IMF Minta Bank Sentral di Asia Perketat Kebijakan Moneter Jelang Puncak Inflasi



KONTAN.CO.ID - WASHINGTON. Dana Moneter Internasional (IMF) meminta sebagian besar bank sentral di seluruh Asia untuk memperketat kebijakan moneter mereka untuk menurunkan inflasi yang telah melesat jauh di atas perkiraan.

Krishna Srinivasan, direktur Departemen Asia dan Pasifik IMF, pada hari Kamis (13/10), mengatakan bahwa saran tersebut dikecualikan untuk China dan Jepang karena inflasi tidak meningkat setajam negara Asia lain.

Pada konferensi pers pertemuan tahunan IMF dan Bank Dunia di Washington, Srinivasan menyebut China dan Jepang mengalami pemulihan ekonomi yang lebih lemah dan pengenduran yang terjadi pun tetap substansial.


Baca Juga: IMF Menggunting Prediksi Pertumbuhan Ekonomi Global 2023, Bahkan Bisa Di Bawah 2%

Selain dua raksasa ekonomi dunia itu, Srinivasan menyebut banyak mata uang Asia yang telah terdepresiasi cukup tajam sebagai buntut dari pengetatan moneter AS.

Kebijakan moneter AS kini menyebabkan melebarnya perbedaan suku bunga dan mendongkrak biaya impor bagi negara-negara Asia yang terkait.

"Depresiasi nilai tukar yang besar dapat menyebabkan inflasi yang lebih tinggi dan persistensi yang lebih besar.
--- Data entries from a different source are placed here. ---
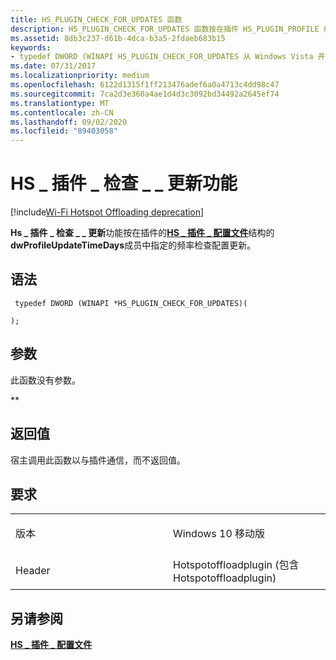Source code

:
 ```yaml
---
title: HS_PLUGIN_CHECK_FOR_UPDATES 函数
description: HS_PLUGIN_CHECK_FOR_UPDATES 函数按在插件 HS_PLUGIN_PROFILE 结构的 dwProfileUpdateTimeDays 成员中指定的频率检查配置更新。
ms.assetid: 8db3c237-d61b-4dca-b3a5-2fdaeb683b15
keywords:
- typedef DWORD (WINAPI HS_PLUGIN_CHECK_FOR_UPDATES 从 Windows Vista 开始) 函数网络驱动程序
ms.date: 07/31/2017
ms.localizationpriority: medium
ms.openlocfilehash: 6122d1315f1ff213476adef6a0a4713c4dd98c47
ms.sourcegitcommit: 7ca2d3e360a4ae1d4d3c3092bd34492a2645ef74
ms.translationtype: MT
ms.contentlocale: zh-CN
ms.lasthandoff: 09/02/2020
ms.locfileid: "89403058"
---
```

# <a name="hs_plugin_check_for_updates-function"></a>HS \_ 插件 \_ 检查 \_ \_ 更新功能

[!include[Wi-Fi Hotspot Offloading deprecation](../includes/wi-fi-hotspot-offloading-deprecation.md)]


**Hs \_ 插件 \_ 检查 \_ \_ 更新**功能按在插件的[**HS \_ 插件 \_ 配置文件**](hs-plugin-profile.md)结构的**dwProfileUpdateTimeDays**成员中指定的频率检查配置更新。

<a name="syntax"></a>语法
------

```ManagedCPlusPlus
 typedef DWORD (WINAPI *HS_PLUGIN_CHECK_FOR_UPDATES)(
    
);
```

<a name="parameters"></a>参数
----------

此函数没有参数。

**   

<a name="return-value"></a>返回值
------------

宿主调用此函数以与插件通信，而不返回值。

<a name="requirements"></a>要求
------------

<table>
<colgroup>
<col width="50%" />
<col width="50%" />
</colgroup>
<tbody>
<tr class="odd">
<td><p>版本</p></td>
<td><p>Windows 10 移动版</p></td>
</tr>
<tr class="even">
<td><p>Header</p></td>
<td>Hotspotoffloadplugin (包含 Hotspotoffloadplugin) </td>
</tr>
</tbody>
</table>

## <a name="see-also"></a>另请参阅


[**HS \_ 插件 \_ 配置文件**](hs-plugin-profile.md)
Terutama jika suku bunga global naik lebih kuat dan memerlukan pengetatan kebijakan moneter yang lebih cepat di Asia," ungkap Srinivasan, seperti dikutip Reuters.

Baca Juga: Ekonomi Global 2023 Terancam, Ini Saran Langkah Kebijakan dari IMF

Depresiasi mata uang yang besar dan kenaikan suku bunga juga dapat memicu tekanan keuangan di negara-negara Asia dengan utang yang tinggi.

Srinivasan menambahkan, untuk saat ini IMF masih berpandangan bahwa inflasi akan mencapai puncaknya pada akhir tahun.

"Asia kini menjadi debitur terbesar di dunia selain menjadi penabung terbesar. Beberapa negara juga berisiko tinggi mengalami debt distress," lanjutnya.

Sementara itu, Sanjaya Panth, wakil direktur Departemen Asia dan Pasifik IMF, kepada Reuters menjelaskan bahwa saat ini sebagian besar kenaikan utang Asia terkonsentrasi di China, tapi juga terlihat di beberapa dengan ekonomi kuat lain.